Is it not common knowledge for Reddit that Bradley Manning was tortured?

106  2013-08-01 by [deleted]

I have been seeing many post regarding Snowden and the fact he is worried to come home for fear of being tortured/killed. Everyone seems to forget that the last major whistleblower we had before Snowden was tortured.

17 comments

I wonder why the US has Denied the Rapporteur a private interview with Bradley Manning not once but Twice. Seems like they are Definably Trying to hide the rigorous amounts of torture he went through until after he is convicted. Must be the new Standard Operating Procedure for the US. We don't Lie We just Deny.

Page 74.

http://image.guardian.co.uk/sys-files/Guardian/documents/2012/03/12/A_HRC_19_61_Add.4_EFSonly-2.pdf

I just assume anyone detained by the government is tortured in one way or another.

I didn't even know he existed until the Snowden case.

What did he do? repost or something

He is the whistleblower that revealed a number of american war crimes to Wikileaks.

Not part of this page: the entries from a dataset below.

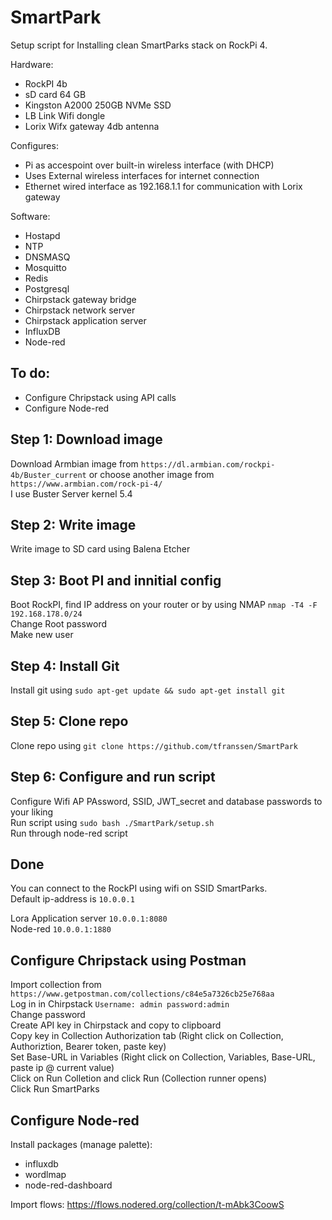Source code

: # SmartPark

Setup script for Installing clean SmartParks stack on RockPi 4.

Hardware:
 * RockPI 4b
 * sD card 64 GB
 * Kingston A2000 250GB NVMe SSD
 * LB Link Wifi dongle
 * Lorix Wifx gateway 4db antenna

Configures:
 * Pi as accespoint over built-in wireless interface (with DHCP)
 * Uses External wireless interfaces for internet connection
 * Ethernet wired interface as 192.168.1.1 for communication with Lorix gateway
 
Software:
 * Hostapd
 * NTP
 * DNSMASQ
 * Mosquitto
 * Redis
 * Postgresql
 * Chirpstack gateway bridge
 * Chirpstack network server
 * Chirpstack application server
 * InfluxDB 
 * Node-red

## To do:
* Configure Chripstack using API calls
* Configure Node-red

## Step 1: Download image
Download Armbian image from `https://dl.armbian.com/rockpi-4b/Buster_current` or choose another image from `https://www.armbian.com/rock-pi-4/`  
I use Buster Server kernel 5.4

## Step 2: Write image
Write image to SD card using Balena Etcher

## Step 3: Boot PI and innitial config
Boot RockPI, find IP address on your router or by using NMAP `nmap -T4 -F 192.168.178.0/24`  
Change Root password  
Make new user

## Step 4: Install Git
Install git using `sudo apt-get update && sudo apt-get install git`

## Step 5: Clone repo
Clone repo using `git clone https://github.com/tfranssen/SmartPark` 

## Step 6:  Configure and run script
Configure Wifi AP PAssword, SSID, JWT_secret and database passwords to your liking  
Run script using `sudo bash ./SmartPark/setup.sh`  
Run through node-red script

## Done
You can connect to the RockPI using wifi on SSID SmartParks.  
Default ip-address is `10.0.0.1`  
  
Lora Application server `10.0.0.1:8080`  
Node-red `10.0.0.1:1880`

## Configure Chripstack using Postman
Import collection from `https://www.getpostman.com/collections/c84e5a7326cb25e768aa`  
Log in in Chirpstack `Username: admin password:admin`  
Change password  
Create API key in Chirpstack and copy to clipboard  
Copy key in Collection Authorization tab (Right click on Collection, Authoriztion, Bearer token, paste key)  
Set Base-URL in Variables (Right click on Collection, Variables, Base-URL, paste ip @ current value)  
Click on Run Colletion and click Run  (Collection runner opens)  
Click Run SmartParks  

## Configure Node-red
Install packages (manage palette):
* influxdb
* wordlmap
* node-red-dashboard

Import flows:
https://flows.nodered.org/collection/t-mAbk3CoowS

He saw something. He said something.

Just like he was supposed to.

He was a intelligence analyst in the Army. He leaked sensitive information from the US government about various war crimes.

Watch this

woh woh 24 minute video. i'm not looking for a commitment here. let's take things slower

One TV show worth of time is a commitment? Like one episode?

This is why we're failing to inform...

wait thats the same video you asshole

im starting to think this manning guy was a jerk like u OP

thanks for ruining him

I'm sorry. Fucked that up. Here you go

Learning takes time bro, and down this rabbit hole you're going to need to make sacrifices... I still remember my first 4 hour YouTube documentary about the numerology and symbolism behind the 2012 olympics

Sounds interesting! So I Googled to find this documentary, but to no avail.

Name/link please?

I seem to be having trouble with my computer looking things up on youtube, but if you search for "Rik Clay 2012 olympics" you should find it. Mind you this was released before the opening ceremony so a lot of this didnt end up happening obviously, but at the time it was extremely fascinating.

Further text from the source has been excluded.